● **About this task**
Write each entry down again precisely, skipping nothing.

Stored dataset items
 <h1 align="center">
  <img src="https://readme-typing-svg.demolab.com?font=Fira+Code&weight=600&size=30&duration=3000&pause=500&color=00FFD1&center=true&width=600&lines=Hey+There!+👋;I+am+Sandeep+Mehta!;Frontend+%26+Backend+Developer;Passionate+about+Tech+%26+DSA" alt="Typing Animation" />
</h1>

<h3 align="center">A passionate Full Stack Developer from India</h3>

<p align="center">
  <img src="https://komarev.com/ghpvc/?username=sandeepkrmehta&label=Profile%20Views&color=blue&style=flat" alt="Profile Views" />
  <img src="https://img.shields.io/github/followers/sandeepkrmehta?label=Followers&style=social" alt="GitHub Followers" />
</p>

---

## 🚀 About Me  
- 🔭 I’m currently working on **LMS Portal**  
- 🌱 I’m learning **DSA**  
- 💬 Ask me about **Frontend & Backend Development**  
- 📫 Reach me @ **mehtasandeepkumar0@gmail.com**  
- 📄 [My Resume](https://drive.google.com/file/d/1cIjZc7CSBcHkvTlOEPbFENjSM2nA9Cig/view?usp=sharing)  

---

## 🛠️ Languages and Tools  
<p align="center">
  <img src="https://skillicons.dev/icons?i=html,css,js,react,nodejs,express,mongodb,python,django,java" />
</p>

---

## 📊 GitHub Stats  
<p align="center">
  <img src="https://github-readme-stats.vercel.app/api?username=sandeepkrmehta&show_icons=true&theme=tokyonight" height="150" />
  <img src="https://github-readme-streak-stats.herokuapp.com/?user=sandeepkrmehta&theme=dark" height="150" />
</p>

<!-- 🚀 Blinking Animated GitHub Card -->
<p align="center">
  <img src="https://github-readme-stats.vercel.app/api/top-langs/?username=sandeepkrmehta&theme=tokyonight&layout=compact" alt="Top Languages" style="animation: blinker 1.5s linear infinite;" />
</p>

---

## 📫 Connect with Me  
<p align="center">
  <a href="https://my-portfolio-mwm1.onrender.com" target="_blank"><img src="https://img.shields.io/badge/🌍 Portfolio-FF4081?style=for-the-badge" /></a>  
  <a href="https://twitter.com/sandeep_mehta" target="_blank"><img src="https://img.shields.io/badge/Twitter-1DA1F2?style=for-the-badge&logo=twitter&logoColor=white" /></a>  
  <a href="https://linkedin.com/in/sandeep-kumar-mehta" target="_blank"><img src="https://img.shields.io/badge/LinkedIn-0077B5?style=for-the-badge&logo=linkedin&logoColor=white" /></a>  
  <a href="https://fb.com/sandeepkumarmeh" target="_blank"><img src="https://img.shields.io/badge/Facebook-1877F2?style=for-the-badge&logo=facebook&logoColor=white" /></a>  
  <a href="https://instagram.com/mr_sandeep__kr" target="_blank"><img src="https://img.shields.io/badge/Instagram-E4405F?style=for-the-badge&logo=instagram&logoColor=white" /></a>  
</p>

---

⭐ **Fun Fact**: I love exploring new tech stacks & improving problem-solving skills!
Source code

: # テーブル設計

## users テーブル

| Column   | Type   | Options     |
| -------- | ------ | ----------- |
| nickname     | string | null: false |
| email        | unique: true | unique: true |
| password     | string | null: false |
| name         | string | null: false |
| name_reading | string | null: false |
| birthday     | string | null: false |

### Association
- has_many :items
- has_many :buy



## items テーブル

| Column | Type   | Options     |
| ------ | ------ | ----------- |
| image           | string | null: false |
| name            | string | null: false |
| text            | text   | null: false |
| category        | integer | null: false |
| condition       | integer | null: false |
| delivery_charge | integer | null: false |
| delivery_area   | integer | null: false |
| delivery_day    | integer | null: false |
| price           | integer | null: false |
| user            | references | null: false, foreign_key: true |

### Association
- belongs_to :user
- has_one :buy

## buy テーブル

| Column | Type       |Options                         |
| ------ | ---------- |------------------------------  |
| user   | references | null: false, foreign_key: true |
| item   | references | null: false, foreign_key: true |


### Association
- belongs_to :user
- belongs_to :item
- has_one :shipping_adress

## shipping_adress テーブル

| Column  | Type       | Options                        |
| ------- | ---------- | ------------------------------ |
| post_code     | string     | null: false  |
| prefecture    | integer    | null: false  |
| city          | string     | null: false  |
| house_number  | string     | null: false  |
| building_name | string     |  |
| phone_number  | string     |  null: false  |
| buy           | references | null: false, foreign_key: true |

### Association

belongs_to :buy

● **Expected answer**
 <h1 align="center">
  <img src="https://readme-typing-svg.demolab.com?font=Fira+Code&weight=600&size=30&duration=3000&pause=500&color=00FFD1&center=true&width=600&lines=Hey+There!+👋;I+am+Sandeep+Mehta!;Frontend+%26+Backend+Developer;Passionate+about+Tech+%26+DSA" alt="Typing Animation" />
</h1>

<h3 align="center">A passionate Full Stack Developer from India</h3>

<p align="center">
  <img src="https://komarev.com/ghpvc/?username=sandeepkrmehta&label=Profile%20Views&color=blue&style=flat" alt="Profile Views" />
  <img src="https://img.shields.io/github/followers/sandeepkrmehta?label=Followers&style=social" alt="GitHub Followers" />
</p>

---

## 🚀 About Me  
- 🔭 I’m currently working on **LMS Portal**  
- 🌱 I’m learning **DSA**  
- 💬 Ask me about **Frontend & Backend Development**  
- 📫 Reach me @ **mehtasandeepkumar0@gmail.com**  
- 📄 [My Resume](https://drive.google.com/file/d/1cIjZc7CSBcHkvTlOEPbFENjSM2nA9Cig/view?usp=sharing)  

---

## 🛠️ Languages and Tools  
<p align="center">
  <img src="https://skillicons.dev/icons?i=html,css,js,react,nodejs,express,mongodb,python,django,java" />
</p>

---

## 📊 GitHub Stats  
<p align="center">
  <img src="https://github-readme-stats.vercel.app/api?username=sandeepkrmehta&show_icons=true&theme=tokyonight" height="150" />
  <img src="https://github-readme-streak-stats.herokuapp.com/?user=sandeepkrmehta&theme=dark" height="150" />
</p>

<!-- 🚀 Blinking Animated GitHub Card -->
<p align="center">
  <img src="https://github-readme-stats.vercel.app/api/top-langs/?username=sandeepkrmehta&theme=tokyonight&layout=compact" alt="Top Languages" style="animation: blinker 1.5s linear infinite;" />
</p>

---

## 📫 Connect with Me  
<p align="center">
  <a href="https://my-portfolio-mwm1.onrender.com" target="_blank"><img src="https://img.shields.io/badge/🌍 Portfolio-FF4081?style=for-the-badge" /></a>  
  <a href="https://twitter.com/sandeep_mehta" target="_blank"><img src="https://img.shields.io/badge/Twitter-1DA1F2?style=for-the-badge&logo=twitter&logoColor=white" /></a>  
  <a href="https://linkedin.com/in/sandeep-kumar-mehta" target="_blank"><img src="https://img.shields.io/badge/LinkedIn-0077B5?style=for-the-badge&logo=linkedin&logoColor=white" /></a>  
  <a href="https://fb.com/sandeepkumarmeh" target="_blank"><img src="https://img.shields.io/badge/Facebook-1877F2?style=for-the-badge&logo=facebook&logoColor=white" /></a>  
  <a href="https://instagram.com/mr_sandeep__kr" target="_blank"><img src="https://img.shields.io/badge/Instagram-E4405F?style=for-the-badge&logo=instagram&logoColor=white" /></a>  
</p>

---

⭐ **Fun Fact**: I love exploring new tech stacks & improving problem-solving skills!
Source code

: # テーブル設計

## users テーブル

| Column   | Type   | Options     |
| -------- | ------ | ----------- |
| nickname     | string | null: false |
| email        | unique: true | unique: true |
| password     | string | null: false |
| name         | string | null: false |
| name_reading | string | null: false |
| birthday     | string | null: false |

### Association
- has_many :items
- has_many :buy



## items テーブル

| Column | Type   | Options     |
| ------ | ------ | ----------- |
| image           | string | null: false |
| name            | string | null: false |
| text            | text   | null: false |
| category        | integer | null: false |
| condition       | integer | null: false |
| delivery_charge | integer | null: false |
| delivery_area   | integer | null: false |
| delivery_day    | integer | null: false |
| price           | integer | null: false |
| user            | references | null: false, foreign_key: true |

### Association
- belongs_to :user
- has_one :buy

## buy テーブル

| Column | Type       |Options                         |
| ------ | ---------- |------------------------------  |
| user   | references | null: false, foreign_key: true |
| item   | references | null: false, foreign_key: true |


### Association
- belongs_to :user
- belongs_to :item
- has_one :shipping_adress

## shipping_adress テーブル

| Column  | Type       | Options                        |
| ------- | ---------- | ------------------------------ |
| post_code     | string     | null: false  |
| prefecture    | integer    | null: false  |
| city          | string     | null: false  |
| house_number  | string     | null: false  |
| building_name | string     |  |
| phone_number  | string     |  null: false  |
| buy           | references | null: false, foreign_key: true |

### Association

belongs_to :buy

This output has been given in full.